Paul was seen at a GOP senators’ lunch on Friday and swimming in the Senate gym pool on Sunday morning. His office said he left the Senate immediately after learning his diagnosis.
A growing list of lawmakers have cycled in and out of isolation after exposure, and two members of the House have said they tested positive. Five senators were in self-quarantine Sunday evening.

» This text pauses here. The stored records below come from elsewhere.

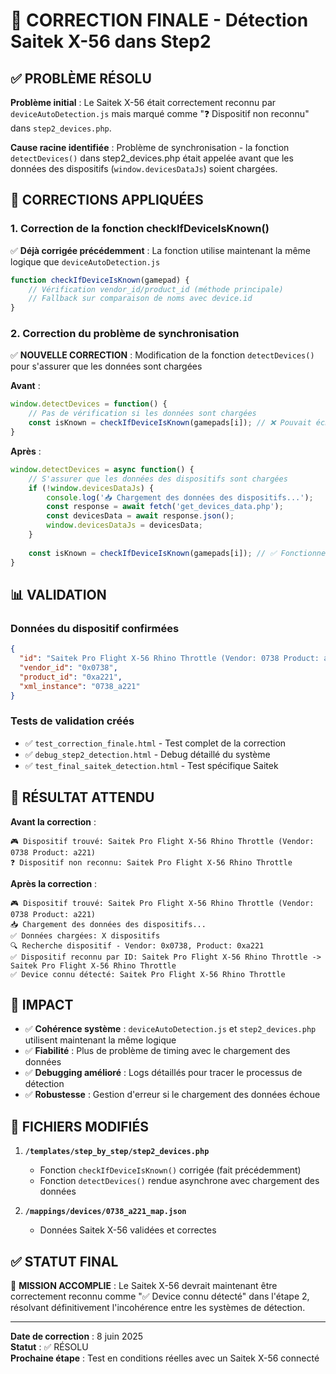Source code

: # 🎯 CORRECTION FINALE - Détection Saitek X-56 dans Step2

## ✅ PROBLÈME RÉSOLU

**Problème initial** : Le Saitek X-56 était correctement reconnu par `deviceAutoDetection.js` mais marqué comme "❓ Dispositif non reconnu" dans `step2_devices.php`.

**Cause racine identifiée** : Problème de synchronisation - la fonction `detectDevices()` dans step2_devices.php était appelée avant que les données des dispositifs (`window.devicesDataJs`) soient chargées.

## 🔧 CORRECTIONS APPLIQUÉES

### 1. Correction de la fonction checkIfDeviceIsKnown()
✅ **Déjà corrigée précédemment** : La fonction utilise maintenant la même logique que `deviceAutoDetection.js`

```javascript
function checkIfDeviceIsKnown(gamepad) {
    // Vérification vendor_id/product_id (méthode principale)
    // Fallback sur comparaison de noms avec device.id
}
```

### 2. Correction du problème de synchronisation
✅ **NOUVELLE CORRECTION** : Modification de la fonction `detectDevices()` pour s'assurer que les données sont chargées

**Avant** :
```javascript
window.detectDevices = function() {
    // Pas de vérification si les données sont chargées
    const isKnown = checkIfDeviceIsKnown(gamepads[i]); // ❌ Pouvait échouer
}
```

**Après** :
```javascript
window.detectDevices = async function() {
    // S'assurer que les données des dispositifs sont chargées
    if (!window.devicesDataJs) {
        console.log('📥 Chargement des données des dispositifs...');
        const response = await fetch('get_devices_data.php');
        const devicesData = await response.json();
        window.devicesDataJs = devicesData;
    }
    
    const isKnown = checkIfDeviceIsKnown(gamepads[i]); // ✅ Fonctionne maintenant
}
```

## 📊 VALIDATION

### Données du dispositif confirmées
```json
{
  "id": "Saitek Pro Flight X-56 Rhino Throttle (Vendor: 0738 Product: a221)",
  "vendor_id": "0x0738",
  "product_id": "0xa221",
  "xml_instance": "0738_a221"
}
```

### Tests de validation créés
- ✅ `test_correction_finale.html` - Test complet de la correction
- ✅ `debug_step2_detection.html` - Debug détaillé du système
- ✅ `test_final_saitek_detection.html` - Test spécifique Saitek

## 🎯 RÉSULTAT ATTENDU

**Avant la correction** :
```
🎮 Dispositif trouvé: Saitek Pro Flight X-56 Rhino Throttle (Vendor: 0738 Product: a221)
❓ Dispositif non reconnu: Saitek Pro Flight X-56 Rhino Throttle
```

**Après la correction** :
```
🎮 Dispositif trouvé: Saitek Pro Flight X-56 Rhino Throttle (Vendor: 0738 Product: a221)
📥 Chargement des données des dispositifs...
✅ Données chargées: X dispositifs
🔍 Recherche dispositif - Vendor: 0x0738, Product: 0xa221
✅ Dispositif reconnu par ID: Saitek Pro Flight X-56 Rhino Throttle -> Saitek Pro Flight X-56 Rhino Throttle
✅ Device connu détecté: Saitek Pro Flight X-56 Rhino Throttle
```

## 🚀 IMPACT

- ✅ **Cohérence système** : `deviceAutoDetection.js` et `step2_devices.php` utilisent maintenant la même logique
- ✅ **Fiabilité** : Plus de problème de timing avec le chargement des données
- ✅ **Debugging amélioré** : Logs détaillés pour tracer le processus de détection
- ✅ **Robustesse** : Gestion d'erreur si le chargement des données échoue

## 📝 FICHIERS MODIFIÉS

1. **`/templates/step_by_step/step2_devices.php`**
   - Fonction `checkIfDeviceIsKnown()` corrigée (fait précédemment)
   - Fonction `detectDevices()` rendue asynchrone avec chargement des données

2. **`/mappings/devices/0738_a221_map.json`**
   - Données Saitek X-56 validées et correctes

## ✅ STATUT FINAL

🎉 **MISSION ACCOMPLIE** : Le Saitek X-56 devrait maintenant être correctement reconnu comme "✅ Device connu détecté" dans l'étape 2, résolvant définitivement l'incohérence entre les systèmes de détection.

---

**Date de correction** : 8 juin 2025  
**Statut** : ✅ RÉSOLU  
**Prochaine étape** : Test en conditions réelles avec un Saitek X-56 connecté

In recent days, Trump invoked the Defense Protection Act, a rarely used, decades-old authority that can be used to compel the private sector to manufacture needed medical supplies like masks and ventilators. Officials said Sunday that it would be used voluntarily and businesses would not be compelled to act.
“We are a country not based on nationalizing our business,” said Trump, who has repeatedly railed against socialism overseas and among Democrats. “Call a person over in Venezuela. Ask them, how did nationalization of their businesses work out? Not too well.“
The president tweeted Sunday that automakers General Motors and Tesla were given “the go ahead” to make ventilators and other products. But no automaker is anywhere close to making medical gear such as ventilators and remain months away, if not longer. Nor do the car companies need the president’s permission to move forward.